■ **Work task**
Check each line of the entries below for the word "sadā", then report how many have it, with no other words.

::: Listed entries

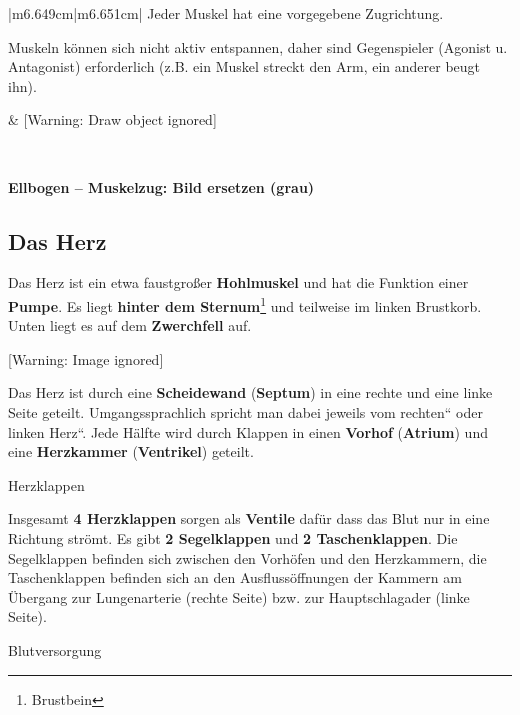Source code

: \documentclass{article}
\newcommand\gEs[1]{\textbf{\textcolor[rgb]{0.0,0.0,0.5019608}{#1}}}
\newcommand\gEs[1]{\textbf{\textcolor[rgb]{0.0,0.0,0.5019608}{#1}}}
\newcommand\gT[1]{\textbf{\textup{\textcolor[rgb]{0.0,0.5019608,0.0}{#1}}}}
\begin{document}
\begin{center}
\tablehead{}\begin{supertabular}{|m{6.649cm}|m{6.651cm}|}
\hline
{\mdseries Jeder Muskel hat eine vorgegebene  Zugrichtung. }

{\mdseries Muskeln k\"onnen sich nicht aktiv  entspannen, daher sind
Gegenspieler  (Agonist u. Antagonist) erforderlich (z.B. ein Muskel
streckt den Arm, ein anderer beugt ihn).}

 &
%
%
[Warning: Draw object ignored]

\\\hline
\end{supertabular}
\end{center}
{\bfseries\color[rgb]{0.5019608,0.0,0.0}
Ellbogen -- Muskelzug: Bild ersetzen (grau)}

\subsection{Das Herz}
{\mdseries
Das Herz ist ein etwa faustgro{\ss}er
\gEs{Hohlmuskel} und hat die Funktion einer
\gEs{Pumpe}. Es liegt \gEs{hinter
dem Sternum}\footnote{Brustbein} und teilweise im linken Brustkorb.
Unten liegt es auf dem \gEs{Zwerchfell} auf. }

\begin{center}
 [Warning: Image ignored] %

\end{center}
{\mdseries
Das Herz ist durch eine \gEs{Scheidewand}
(\gT{Septum}) in eine rechte und eine linke Seite
geteilt. Umgangssprachlich spricht man dabei jeweils vom
{\quotedblbase}rechten{\textquotedblleft} oder {\quotedblbase}linken
Herz{\textquotedblleft}. Jede H\"alfte wird durch Klappen in einen
\gEs{Vorhof} (\gT{Atrium}) und eine
\gEs{Herzkammer} (\gT{Ventrikel})
geteilt. }

{\mdseries\color{black}
Herzklappen}

{\mdseries
Insgesamt \gEs{4 Herzklappen} sorgen als
\gEs{Ventile} daf\"ur dass das Blut nur in eine
Richtung str\"omt. Es gibt \gEs{2 Segelklappen} und
\gEs{2 Taschenklappen}. Die Segelklappen befinden
sich zwischen den Vorh\"ofen und den Herzkammern, die Taschenklappen
befinden sich an den Ausfluss\"offnungen der Kammern am \"Ubergang zur
Lungenarterie (rechte Seite) bzw. zur Hauptschlagader (linke Seite). }

{\mdseries\color{black}
Blutversorgung}
\end{document}

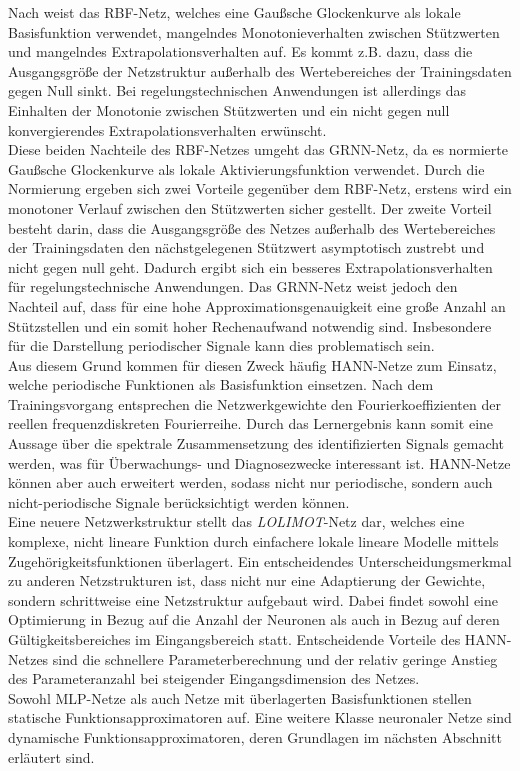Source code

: Nach \cite{Schroder.2010} weist das RBF-Netz, welches eine Gaußsche Glockenkurve als lokale Basisfunktion verwendet, mangelndes Monotonieverhalten zwischen Stützwerten und mangelndes Extrapolationsverhalten auf. Es kommt z.B. dazu, dass die Ausgangsgröße der Netzstruktur außerhalb des Wertebereiches der Trainingsdaten gegen Null sinkt. Bei regelungstechnischen Anwendungen ist allerdings das Einhalten der Monotonie zwischen Stützwerten und ein nicht gegen null konvergierendes Extrapolationsverhalten erwünscht. \cite{Schroder.2010} \\ 
Diese beiden Nachteile des RBF-Netzes umgeht das GRNN-Netz, da es normierte Gaußsche Glockenkurve als lokale Aktivierungsfunktion verwendet. Durch die Normierung ergeben sich zwei Vorteile gegenüber dem RBF-Netz, erstens wird ein monotoner Verlauf zwischen den Stützwerten sicher gestellt. Der zweite Vorteil besteht darin, dass die Ausgangsgröße des Netzes außerhalb des Wertebereiches der Trainingsdaten den nächstgelegenen Stützwert asymptotisch zustrebt und nicht gegen null geht. Dadurch ergibt sich ein besseres Extrapolationsverhalten für regelungstechnische Anwendungen. Das GRNN-Netz weist jedoch den Nachteil auf, dass für eine hohe Approximationsgenauigkeit eine große Anzahl an Stützstellen und ein somit hoher Rechenaufwand notwendig sind. Insbesondere für die Darstellung periodischer Signale kann dies problematisch sein. \cite{Schroder.2010} \\
Aus diesem Grund kommen für diesen Zweck häufig HANN-Netze zum Einsatz, welche periodische Funktionen als Basisfunktion einsetzen. Nach dem Trainingsvorgang entsprechen die Netzwerkgewichte den Fourierkoeffizienten der reellen frequenzdiskreten Fourierreihe. Durch das Lernergebnis kann somit eine Aussage über die spektrale Zusammensetzung des identifizierten Signals gemacht werden, was für Überwachungs- und Diagnosezwecke interessant ist. HANN-Netze können aber auch erweitert werden, sodass nicht nur periodische, sondern auch nicht-periodische Signale berücksichtigt werden können. \cite{Schroder.2010} \\  
Eine neuere Netzwerkstruktur stellt das \textit{LOLIMOT}-Netz dar, welches eine komplexe, nicht lineare Funktion durch einfachere lokale lineare Modelle mittels Zugehörigkeitsfunktionen überlagert. Ein entscheidendes Unterscheidungsmerkmal zu anderen Netzstrukturen ist, dass nicht nur eine Adaptierung der Gewichte, sondern schrittweise eine Netzstruktur aufgebaut wird. Dabei findet sowohl eine Optimierung in Bezug auf die Anzahl der Neuronen als auch in Bezug auf deren Gültigkeitsbereiches im Eingangsbereich statt. Entscheidende Vorteile des HANN-Netzes sind die schnellere Parameterberechnung und der relativ geringe Anstieg des Parameteranzahl bei steigender Eingangsdimension des Netzes. \cite{Schroder.2010} \\
Sowohl MLP-Netze als auch Netze mit überlagerten Basisfunktionen stellen statische Funktionsapproximatoren auf. Eine weitere Klasse neuronaler Netze sind dynamische Funktionsapproximatoren, deren Grundlagen im nächsten Abschnitt erläutert sind.

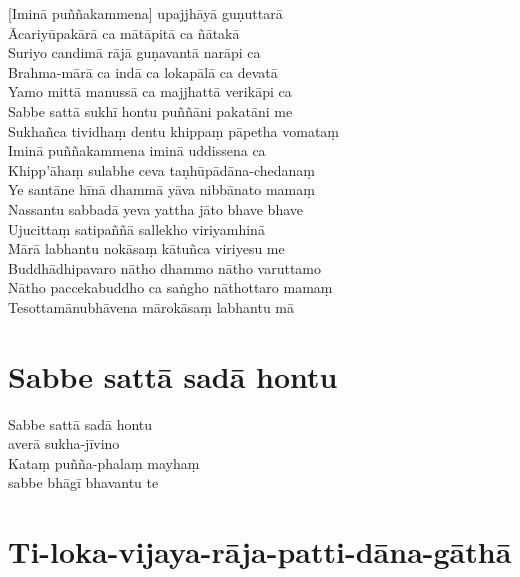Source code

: 
[Iminā puññakammena] upajjhāyā guṇuttarā\\
Ācariyūpakārā ca mātāpitā ca ñātakā\\
Suriyo candimā rājā guṇavantā narāpi ca\\
Brahma-mārā ca indā ca lokapālā ca devatā\\
Yamo mittā manussā ca majjhattā verikāpi ca\\
Sabbe sattā sukhī hontu puññāni pakatāni me\\
Sukhañca tividhaṃ dentu khippaṃ pāpetha vomataṃ\\
Iminā puññakammena iminā uddissena ca\\
Khipp'āhaṃ sulabhe ceva taṇhūpādāna-chedanaṃ\\
Ye santāne hīnā dhammā yāva nibbānato mamaṃ\\
Nassantu sabbadā yeva yattha jāto bhave bhave\\
Ujucittaṃ satipaññā sallekho viriyamhinā\\
Mārā labhantu nokāsaṃ kātuñca viriyesu me\\
Buddhādhipavaro nātho dhammo nātho varuttamo\\
Nātho paccekabuddho ca saṅgho nāthottaro mamaṃ\\
Tesottamānubhāvena mārokāsaṃ labhantu mā

\section{Sabbe sattā sadā hontu}


Sabbe sattā sadā hontu\\
\vin averā sukha-jīvino\\
Kataṃ puñña-phalaṃ mayhaṃ\\
\vin sabbe bhāgī bhavantu te

\section{Ti-loka-vijaya-rāja-patti-dāna-gāthā}


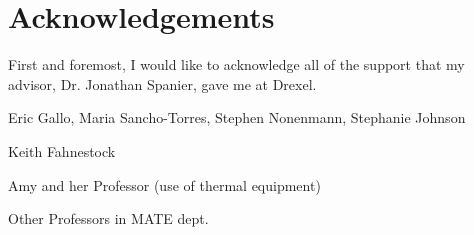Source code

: \chapter*{Acknowledgements}


First and foremost, I would like to acknowledge all of the support that my advisor, Dr. Jonathan Spanier, gave me at Drexel. 

Eric Gallo, Maria Sancho-Torres, Stephen Nonenmann, Stephanie Johnson

Keith Fahnestock

Amy and her Professor (use of thermal equipment)

Other Professors in MATE dept.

::::::

■ **Finished exercise**
2